「鶴巻温泉」
 「鶴巻二枚」
 浩三が切符をもとめているあとから、男がひとりきてそばに立った。よれよれのセルに、よれよれの袴をはいた男である。浩三は、しかし、それがさっき焼き鳥屋にいた男とは気がつかなかった。
 浩三と奈津女が改札口のほうへいくのを見送って、セルの男も、
 「鶴巻一枚」
と、ひくい声で請求した。

(角川文庫『迷路の花嫁』 110pより)

『迷路の花嫁』で浩三と奈津女、金田一耕助が泊まった、鶴巻温泉へ行って来ました。事件の舞台は昭和24年の5月ということで50年以上たっています。その頃とはまるで様変わりしているのでしょうが、小さな旅をしてきました。

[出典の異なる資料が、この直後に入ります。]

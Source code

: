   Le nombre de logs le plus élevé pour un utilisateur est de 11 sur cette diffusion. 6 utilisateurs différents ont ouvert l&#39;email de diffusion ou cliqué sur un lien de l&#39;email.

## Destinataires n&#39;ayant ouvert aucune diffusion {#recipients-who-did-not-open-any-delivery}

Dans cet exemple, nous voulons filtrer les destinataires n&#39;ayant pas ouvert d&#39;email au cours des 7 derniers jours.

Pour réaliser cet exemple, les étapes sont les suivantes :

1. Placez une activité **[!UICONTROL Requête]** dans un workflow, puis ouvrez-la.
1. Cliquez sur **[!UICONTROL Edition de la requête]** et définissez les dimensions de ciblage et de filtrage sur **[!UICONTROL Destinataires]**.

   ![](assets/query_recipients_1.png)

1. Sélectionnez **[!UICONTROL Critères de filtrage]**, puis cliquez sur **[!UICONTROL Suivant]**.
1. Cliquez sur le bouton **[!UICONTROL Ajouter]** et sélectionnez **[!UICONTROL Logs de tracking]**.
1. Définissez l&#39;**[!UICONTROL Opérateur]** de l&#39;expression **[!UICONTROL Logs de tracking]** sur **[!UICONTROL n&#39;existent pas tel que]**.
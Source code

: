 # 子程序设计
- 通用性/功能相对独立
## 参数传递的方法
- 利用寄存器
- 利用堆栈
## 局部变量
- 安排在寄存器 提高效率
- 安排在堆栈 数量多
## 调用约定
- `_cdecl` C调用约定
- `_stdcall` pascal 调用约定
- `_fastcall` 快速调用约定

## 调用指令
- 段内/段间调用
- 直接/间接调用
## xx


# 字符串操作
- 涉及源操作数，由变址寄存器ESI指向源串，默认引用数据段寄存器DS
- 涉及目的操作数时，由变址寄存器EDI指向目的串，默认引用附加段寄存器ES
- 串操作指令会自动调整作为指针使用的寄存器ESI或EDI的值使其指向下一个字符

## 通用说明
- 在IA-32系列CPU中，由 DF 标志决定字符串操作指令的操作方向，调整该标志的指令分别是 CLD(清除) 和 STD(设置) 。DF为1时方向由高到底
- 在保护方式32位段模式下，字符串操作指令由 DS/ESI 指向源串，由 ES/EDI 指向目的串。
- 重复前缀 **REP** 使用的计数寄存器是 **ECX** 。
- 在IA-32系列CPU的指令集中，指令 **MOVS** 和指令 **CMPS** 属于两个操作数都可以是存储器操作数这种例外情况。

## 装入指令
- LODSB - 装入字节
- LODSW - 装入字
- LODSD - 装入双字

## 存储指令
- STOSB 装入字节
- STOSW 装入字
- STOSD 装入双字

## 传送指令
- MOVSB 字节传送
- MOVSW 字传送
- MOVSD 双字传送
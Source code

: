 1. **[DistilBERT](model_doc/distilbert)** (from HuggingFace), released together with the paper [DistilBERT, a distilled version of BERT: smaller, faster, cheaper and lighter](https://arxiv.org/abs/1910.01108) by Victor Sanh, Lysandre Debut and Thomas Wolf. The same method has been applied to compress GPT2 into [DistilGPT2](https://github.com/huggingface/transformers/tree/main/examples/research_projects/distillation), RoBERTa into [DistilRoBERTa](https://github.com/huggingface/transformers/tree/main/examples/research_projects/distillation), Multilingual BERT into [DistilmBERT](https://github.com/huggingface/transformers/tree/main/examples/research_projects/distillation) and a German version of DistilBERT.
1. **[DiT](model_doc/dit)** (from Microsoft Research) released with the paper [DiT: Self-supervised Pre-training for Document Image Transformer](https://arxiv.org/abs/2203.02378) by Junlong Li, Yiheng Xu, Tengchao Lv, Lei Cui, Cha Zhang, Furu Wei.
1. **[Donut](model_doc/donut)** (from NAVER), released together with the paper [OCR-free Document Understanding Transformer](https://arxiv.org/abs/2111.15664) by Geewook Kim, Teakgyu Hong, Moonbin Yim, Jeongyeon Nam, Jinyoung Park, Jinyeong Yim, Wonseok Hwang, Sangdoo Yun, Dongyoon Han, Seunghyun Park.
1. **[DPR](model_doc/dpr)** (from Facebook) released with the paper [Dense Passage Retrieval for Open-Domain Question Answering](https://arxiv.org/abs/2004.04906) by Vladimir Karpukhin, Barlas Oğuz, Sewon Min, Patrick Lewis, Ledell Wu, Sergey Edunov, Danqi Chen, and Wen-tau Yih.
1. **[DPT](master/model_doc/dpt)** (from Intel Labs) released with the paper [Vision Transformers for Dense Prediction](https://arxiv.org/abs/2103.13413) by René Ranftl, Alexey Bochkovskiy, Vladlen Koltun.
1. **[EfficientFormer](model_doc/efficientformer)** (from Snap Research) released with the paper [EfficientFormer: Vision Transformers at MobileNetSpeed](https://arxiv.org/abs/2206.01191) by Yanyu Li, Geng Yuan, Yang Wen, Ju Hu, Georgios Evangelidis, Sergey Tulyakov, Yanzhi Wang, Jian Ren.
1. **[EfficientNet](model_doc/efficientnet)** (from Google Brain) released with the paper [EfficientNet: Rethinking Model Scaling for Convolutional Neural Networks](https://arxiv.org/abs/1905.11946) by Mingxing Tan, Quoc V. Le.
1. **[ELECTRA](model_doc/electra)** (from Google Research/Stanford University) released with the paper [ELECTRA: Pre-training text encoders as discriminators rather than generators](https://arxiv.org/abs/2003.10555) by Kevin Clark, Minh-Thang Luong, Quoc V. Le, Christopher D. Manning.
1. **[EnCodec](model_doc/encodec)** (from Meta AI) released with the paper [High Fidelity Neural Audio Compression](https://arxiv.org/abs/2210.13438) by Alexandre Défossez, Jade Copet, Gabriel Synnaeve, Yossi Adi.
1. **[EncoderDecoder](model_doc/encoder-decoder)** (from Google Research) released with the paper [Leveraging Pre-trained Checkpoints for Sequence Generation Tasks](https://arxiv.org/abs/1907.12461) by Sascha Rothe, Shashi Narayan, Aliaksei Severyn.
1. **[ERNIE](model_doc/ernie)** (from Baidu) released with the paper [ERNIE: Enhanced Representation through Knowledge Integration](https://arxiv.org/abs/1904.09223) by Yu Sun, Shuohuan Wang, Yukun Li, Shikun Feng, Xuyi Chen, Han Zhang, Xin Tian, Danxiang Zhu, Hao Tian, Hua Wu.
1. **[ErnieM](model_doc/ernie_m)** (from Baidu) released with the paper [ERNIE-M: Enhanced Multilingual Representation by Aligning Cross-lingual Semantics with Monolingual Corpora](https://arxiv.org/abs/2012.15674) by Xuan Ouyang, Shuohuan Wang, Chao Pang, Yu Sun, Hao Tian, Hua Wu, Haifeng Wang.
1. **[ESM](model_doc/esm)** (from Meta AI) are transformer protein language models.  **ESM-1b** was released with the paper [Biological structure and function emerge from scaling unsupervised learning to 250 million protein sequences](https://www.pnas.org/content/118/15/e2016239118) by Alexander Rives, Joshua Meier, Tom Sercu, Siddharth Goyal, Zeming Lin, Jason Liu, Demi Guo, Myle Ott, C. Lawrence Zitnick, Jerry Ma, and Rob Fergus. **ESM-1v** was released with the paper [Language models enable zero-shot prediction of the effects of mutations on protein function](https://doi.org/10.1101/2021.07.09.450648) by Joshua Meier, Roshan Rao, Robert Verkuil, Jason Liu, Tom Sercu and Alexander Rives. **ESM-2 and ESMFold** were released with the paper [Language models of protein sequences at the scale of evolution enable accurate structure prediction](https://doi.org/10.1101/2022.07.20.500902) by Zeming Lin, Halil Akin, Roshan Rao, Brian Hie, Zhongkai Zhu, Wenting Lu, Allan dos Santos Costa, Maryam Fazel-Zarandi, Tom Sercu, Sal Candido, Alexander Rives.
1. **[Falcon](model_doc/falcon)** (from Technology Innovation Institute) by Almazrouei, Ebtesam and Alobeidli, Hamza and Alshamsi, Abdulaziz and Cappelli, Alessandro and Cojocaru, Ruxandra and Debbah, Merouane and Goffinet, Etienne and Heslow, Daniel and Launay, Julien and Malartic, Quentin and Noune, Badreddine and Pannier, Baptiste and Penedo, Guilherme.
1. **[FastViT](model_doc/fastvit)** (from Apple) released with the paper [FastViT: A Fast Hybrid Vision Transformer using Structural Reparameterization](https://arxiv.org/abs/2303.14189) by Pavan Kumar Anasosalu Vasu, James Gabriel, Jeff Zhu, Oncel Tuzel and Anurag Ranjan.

鶴巻温泉は、新宿から小田急線の急行で一時間ということで、都心に近い温泉として、昨今は日帰りの入浴客が多い様です。
日頃の運動不足解消を兼ねて、秦野駅から権現山、弘法山を廻り、鶴巻温泉に着くハイキングコースを歩いてきました。

 


こんな看板を見つけてしまった。

弘法山の山頂には

「桜鐘」地元の人が、定時に鐘をついているそうです。

「乳の井戸」ここの水を人に見られないで飲むとお乳の出がよくなると言い伝えがあるそうです。残念ながら、網が張ってありました。(^_^;)

紫陽花がとても綺麗でした。

ここのところの雨でぬかるんでいた山道は歩きづらく、普段あまり歩かない私には、しんどかったです。

3時間ほどで鶴巻温泉駅に到着。

「鶴巻温泉駅」『迷路の花嫁』の時代とは、かなり違っているのでしょう。でも、駅員の方に伺ったらできた当時のままだとおっしゃってました。

駅の周辺は、高層マンションばかりでした。

温泉街には5、6軒の日帰り入浴可の旅館があります。

浩三と奈津女が泊まった宿ってこんな感じかしら?アオギリの木は見あたりませんでした。